# Work to be completed:
Copy all lines of the listing that include the string "而報讀者通過考核後".

# Stored data:
----------------------------------------

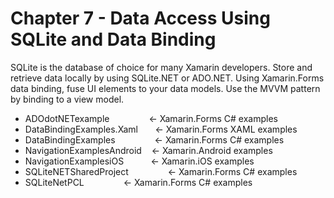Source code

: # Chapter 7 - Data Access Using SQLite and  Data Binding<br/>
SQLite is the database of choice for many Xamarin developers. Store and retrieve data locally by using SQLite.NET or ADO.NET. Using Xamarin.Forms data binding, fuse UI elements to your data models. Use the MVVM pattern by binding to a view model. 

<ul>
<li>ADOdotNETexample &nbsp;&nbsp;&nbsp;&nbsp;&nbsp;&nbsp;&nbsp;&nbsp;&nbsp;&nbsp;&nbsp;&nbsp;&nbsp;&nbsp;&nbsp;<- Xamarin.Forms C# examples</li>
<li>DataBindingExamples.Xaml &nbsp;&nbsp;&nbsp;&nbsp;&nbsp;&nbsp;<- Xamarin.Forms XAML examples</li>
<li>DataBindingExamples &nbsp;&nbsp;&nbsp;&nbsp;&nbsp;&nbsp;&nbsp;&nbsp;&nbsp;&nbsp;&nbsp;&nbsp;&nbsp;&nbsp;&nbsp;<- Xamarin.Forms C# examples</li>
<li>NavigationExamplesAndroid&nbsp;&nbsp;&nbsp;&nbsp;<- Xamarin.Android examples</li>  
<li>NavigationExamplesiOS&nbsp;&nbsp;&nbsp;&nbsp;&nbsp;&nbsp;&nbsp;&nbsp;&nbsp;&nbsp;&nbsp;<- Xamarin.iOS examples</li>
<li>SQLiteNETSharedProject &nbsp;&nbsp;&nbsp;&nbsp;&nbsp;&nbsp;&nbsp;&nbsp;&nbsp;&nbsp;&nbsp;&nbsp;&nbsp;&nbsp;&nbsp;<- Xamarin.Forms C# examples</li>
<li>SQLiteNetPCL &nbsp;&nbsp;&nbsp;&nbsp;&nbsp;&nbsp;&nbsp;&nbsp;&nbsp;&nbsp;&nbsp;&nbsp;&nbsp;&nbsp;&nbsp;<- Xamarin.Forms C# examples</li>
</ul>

----------------------------------------

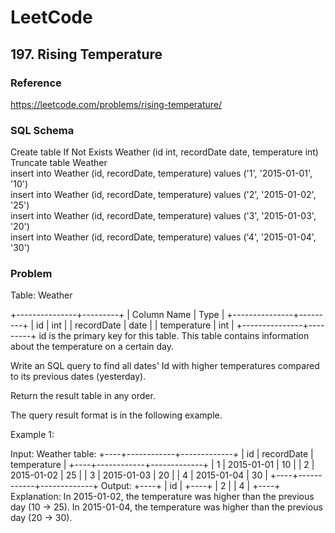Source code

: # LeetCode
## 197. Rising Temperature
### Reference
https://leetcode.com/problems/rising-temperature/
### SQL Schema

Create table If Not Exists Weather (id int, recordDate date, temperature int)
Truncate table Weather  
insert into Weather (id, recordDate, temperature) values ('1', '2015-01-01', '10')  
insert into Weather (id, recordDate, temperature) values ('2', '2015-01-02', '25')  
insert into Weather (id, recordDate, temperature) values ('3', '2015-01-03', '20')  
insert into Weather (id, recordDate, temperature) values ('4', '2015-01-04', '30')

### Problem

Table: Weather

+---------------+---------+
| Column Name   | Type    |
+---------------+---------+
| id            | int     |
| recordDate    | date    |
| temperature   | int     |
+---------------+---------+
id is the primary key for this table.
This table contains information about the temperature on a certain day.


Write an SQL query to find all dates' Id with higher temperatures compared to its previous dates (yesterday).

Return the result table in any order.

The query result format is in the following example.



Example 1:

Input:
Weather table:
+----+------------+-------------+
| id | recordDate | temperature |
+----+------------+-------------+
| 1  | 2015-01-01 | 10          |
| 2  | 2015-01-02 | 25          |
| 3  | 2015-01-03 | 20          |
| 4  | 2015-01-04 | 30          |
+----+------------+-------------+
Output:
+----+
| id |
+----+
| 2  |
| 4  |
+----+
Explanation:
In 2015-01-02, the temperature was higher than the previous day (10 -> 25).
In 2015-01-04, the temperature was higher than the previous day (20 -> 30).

----------------------------------------

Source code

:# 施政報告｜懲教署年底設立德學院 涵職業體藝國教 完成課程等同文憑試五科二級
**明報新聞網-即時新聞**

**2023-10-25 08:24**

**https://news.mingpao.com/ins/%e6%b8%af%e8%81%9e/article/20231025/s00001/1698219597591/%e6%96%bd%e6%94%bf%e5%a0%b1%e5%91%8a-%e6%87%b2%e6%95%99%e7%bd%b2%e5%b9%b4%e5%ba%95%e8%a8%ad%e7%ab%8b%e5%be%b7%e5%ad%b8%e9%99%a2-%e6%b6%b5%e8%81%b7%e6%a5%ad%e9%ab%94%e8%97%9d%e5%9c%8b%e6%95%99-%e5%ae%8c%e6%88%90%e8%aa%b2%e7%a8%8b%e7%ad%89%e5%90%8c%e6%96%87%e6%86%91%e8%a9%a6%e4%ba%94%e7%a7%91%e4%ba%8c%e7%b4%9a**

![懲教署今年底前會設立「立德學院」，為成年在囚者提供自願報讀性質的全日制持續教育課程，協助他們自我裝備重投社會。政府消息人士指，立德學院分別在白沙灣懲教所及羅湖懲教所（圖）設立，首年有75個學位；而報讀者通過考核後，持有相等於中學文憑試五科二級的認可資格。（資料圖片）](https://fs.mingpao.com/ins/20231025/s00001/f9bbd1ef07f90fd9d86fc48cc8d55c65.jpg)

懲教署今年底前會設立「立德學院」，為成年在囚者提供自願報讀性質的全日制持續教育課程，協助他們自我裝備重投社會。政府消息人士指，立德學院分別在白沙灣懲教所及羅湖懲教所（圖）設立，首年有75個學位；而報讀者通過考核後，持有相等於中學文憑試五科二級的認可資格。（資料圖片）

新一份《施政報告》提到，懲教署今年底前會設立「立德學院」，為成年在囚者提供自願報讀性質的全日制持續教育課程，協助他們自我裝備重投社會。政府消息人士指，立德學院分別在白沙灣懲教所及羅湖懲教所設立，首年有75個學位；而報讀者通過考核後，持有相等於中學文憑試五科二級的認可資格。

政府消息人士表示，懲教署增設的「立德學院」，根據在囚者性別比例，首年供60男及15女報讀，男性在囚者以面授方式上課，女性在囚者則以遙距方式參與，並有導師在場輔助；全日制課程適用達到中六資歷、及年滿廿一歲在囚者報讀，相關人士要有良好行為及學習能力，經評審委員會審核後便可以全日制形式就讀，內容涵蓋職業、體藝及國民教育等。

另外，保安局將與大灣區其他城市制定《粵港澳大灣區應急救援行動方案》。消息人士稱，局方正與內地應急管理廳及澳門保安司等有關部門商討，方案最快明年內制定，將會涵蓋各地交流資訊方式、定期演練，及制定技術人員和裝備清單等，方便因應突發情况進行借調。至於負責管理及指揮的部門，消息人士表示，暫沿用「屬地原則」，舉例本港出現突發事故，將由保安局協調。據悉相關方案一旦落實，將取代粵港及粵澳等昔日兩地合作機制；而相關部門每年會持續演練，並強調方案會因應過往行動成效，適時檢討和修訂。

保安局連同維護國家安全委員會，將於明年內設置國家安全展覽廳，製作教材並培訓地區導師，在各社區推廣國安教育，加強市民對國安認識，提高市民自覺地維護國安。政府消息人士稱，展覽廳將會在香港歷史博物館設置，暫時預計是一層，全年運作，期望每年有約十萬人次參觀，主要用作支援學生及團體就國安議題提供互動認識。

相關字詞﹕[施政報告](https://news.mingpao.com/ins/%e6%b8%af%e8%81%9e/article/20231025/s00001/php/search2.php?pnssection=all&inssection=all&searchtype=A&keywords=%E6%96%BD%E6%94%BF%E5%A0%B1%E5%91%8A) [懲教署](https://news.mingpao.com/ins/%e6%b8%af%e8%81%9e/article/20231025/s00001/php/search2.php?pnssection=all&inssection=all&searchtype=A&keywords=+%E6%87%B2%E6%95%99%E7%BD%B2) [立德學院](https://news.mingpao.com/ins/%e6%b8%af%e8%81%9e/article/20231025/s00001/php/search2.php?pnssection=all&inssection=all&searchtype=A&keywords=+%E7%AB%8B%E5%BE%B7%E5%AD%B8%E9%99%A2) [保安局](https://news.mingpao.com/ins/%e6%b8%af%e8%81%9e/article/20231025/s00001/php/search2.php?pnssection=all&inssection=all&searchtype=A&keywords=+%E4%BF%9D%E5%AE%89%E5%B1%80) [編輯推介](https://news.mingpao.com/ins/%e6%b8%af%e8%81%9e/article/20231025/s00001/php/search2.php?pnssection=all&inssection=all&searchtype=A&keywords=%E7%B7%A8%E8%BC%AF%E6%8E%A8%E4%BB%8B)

----------------------------------------

# Exercise answer:
![懲教署今年底前會設立「立德學院」，為成年在囚者提供自願報讀性質的全日制持續教育課程，協助他們自我裝備重投社會。政府消息人士指，立德學院分別在白沙灣懲教所及羅湖懲教所（圖）設立，首年有75個學位；而報讀者通過考核後，持有相等於中學文憑試五科二級的認可資格。（資料圖片）](https://fs.mingpao.com/ins/20231025/s00001/f9bbd1ef07f90fd9d86fc48cc8d55c65.jpg)
懲教署今年底前會設立「立德學院」，為成年在囚者提供自願報讀性質的全日制持續教育課程，協助他們自我裝備重投社會。政府消息人士指，立德學院分別在白沙灣懲教所及羅湖懲教所（圖）設立，首年有75個學位；而報讀者通過考核後，持有相等於中學文憑試五科二級的認可資格。（資料圖片）
新一份《施政報告》提到，懲教署今年底前會設立「立德學院」，為成年在囚者提供自願報讀性質的全日制持續教育課程，協助他們自我裝備重投社會。政府消息人士指，立德學院分別在白沙灣懲教所及羅湖懲教所設立，首年有75個學位；而報讀者通過考核後，持有相等於中學文憑試五科二級的認可資格。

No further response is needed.